28 Şubat 2014 Cuma

öyle hissediyorum ki, tedirginlikler süslüyor günümü. geriliyorum. sanki çocuk ruhum büyük tehditler içeriyor. annemin 'aklından çıkarma' dediğini bir anlığına unutmuş gibi mahcubum.
her bir adımı planlanmış yola çıkacak zamanı beklerken uyuya kalmış gibiyim.  böyleydi. oturdum. düşünmedim bile.

hiç bir şey gelmedi aklıma, sen de. mum yanıyor, su duruyordu masa da. 
bir şey isteği
mesela
yolda biriyle karşılaşma, bir haber alabilirmiş hissiyatı gibi. olur ya insanın kıyısında köşesinde, öyle. 

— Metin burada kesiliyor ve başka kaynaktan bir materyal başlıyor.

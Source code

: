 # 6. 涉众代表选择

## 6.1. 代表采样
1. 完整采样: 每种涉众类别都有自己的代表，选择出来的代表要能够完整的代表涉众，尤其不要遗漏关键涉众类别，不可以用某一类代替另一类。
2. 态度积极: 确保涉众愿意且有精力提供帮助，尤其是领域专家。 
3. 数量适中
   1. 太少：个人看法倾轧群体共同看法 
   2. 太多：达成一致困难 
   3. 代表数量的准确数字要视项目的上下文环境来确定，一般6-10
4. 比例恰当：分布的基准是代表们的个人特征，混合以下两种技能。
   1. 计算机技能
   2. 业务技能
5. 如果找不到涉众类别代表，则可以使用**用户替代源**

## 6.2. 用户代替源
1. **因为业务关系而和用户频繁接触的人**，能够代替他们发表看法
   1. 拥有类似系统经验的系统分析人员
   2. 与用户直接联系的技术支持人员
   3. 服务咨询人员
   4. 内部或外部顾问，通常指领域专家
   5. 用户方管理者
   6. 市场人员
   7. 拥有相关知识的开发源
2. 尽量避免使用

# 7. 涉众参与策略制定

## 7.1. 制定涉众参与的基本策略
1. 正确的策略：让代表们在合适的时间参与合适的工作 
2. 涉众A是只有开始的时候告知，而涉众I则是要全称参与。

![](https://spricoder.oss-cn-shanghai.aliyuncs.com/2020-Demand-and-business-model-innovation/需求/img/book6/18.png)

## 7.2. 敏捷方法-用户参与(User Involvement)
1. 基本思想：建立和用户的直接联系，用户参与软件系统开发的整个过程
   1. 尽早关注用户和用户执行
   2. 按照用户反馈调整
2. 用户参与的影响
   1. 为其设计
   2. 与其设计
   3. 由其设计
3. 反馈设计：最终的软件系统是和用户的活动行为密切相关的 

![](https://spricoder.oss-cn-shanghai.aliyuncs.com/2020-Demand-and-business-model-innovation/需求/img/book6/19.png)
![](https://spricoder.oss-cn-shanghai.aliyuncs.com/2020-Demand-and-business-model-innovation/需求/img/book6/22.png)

zamanı uzatıp kısalttık denkleşsin diye
hep vaktinde gelirsin ve nedensiz değilsin. tedirginliğimi bölersin, gökyüzündeki koyu renkli bulutları dağıtmak gibi senin bu yaptığın. bazı anlar hiç bitmesin. 

çocuk ruhu zora sokuyor insanı, bu yüzden büyüklükte cesaret bulamadıklarımızı çocukluğumuza atarız. düşünemem, çocuklaşırım, anneme ömür biçilmesin. 

seni düşününce bir sarılma isteği geliyor, gidesiye değil.  küçük taburelerin üzerinde yudumladıklarımız geliyor, bir sokak arasında. yaşamın bir kenarında kalıp bütünden kopasımız gelmiş, kaçıp oraya saklanmışız gibi. bitmiyor olan, bitmeyecek olacaklar ve bulacağız hep bir neden bitirmediğimizden birbirimizi. aman,yeter ki çay soğumasın. zamanın ağır şarkıları eşlik etsin bize, ahmet kaya susmasın. eksilmeyelim.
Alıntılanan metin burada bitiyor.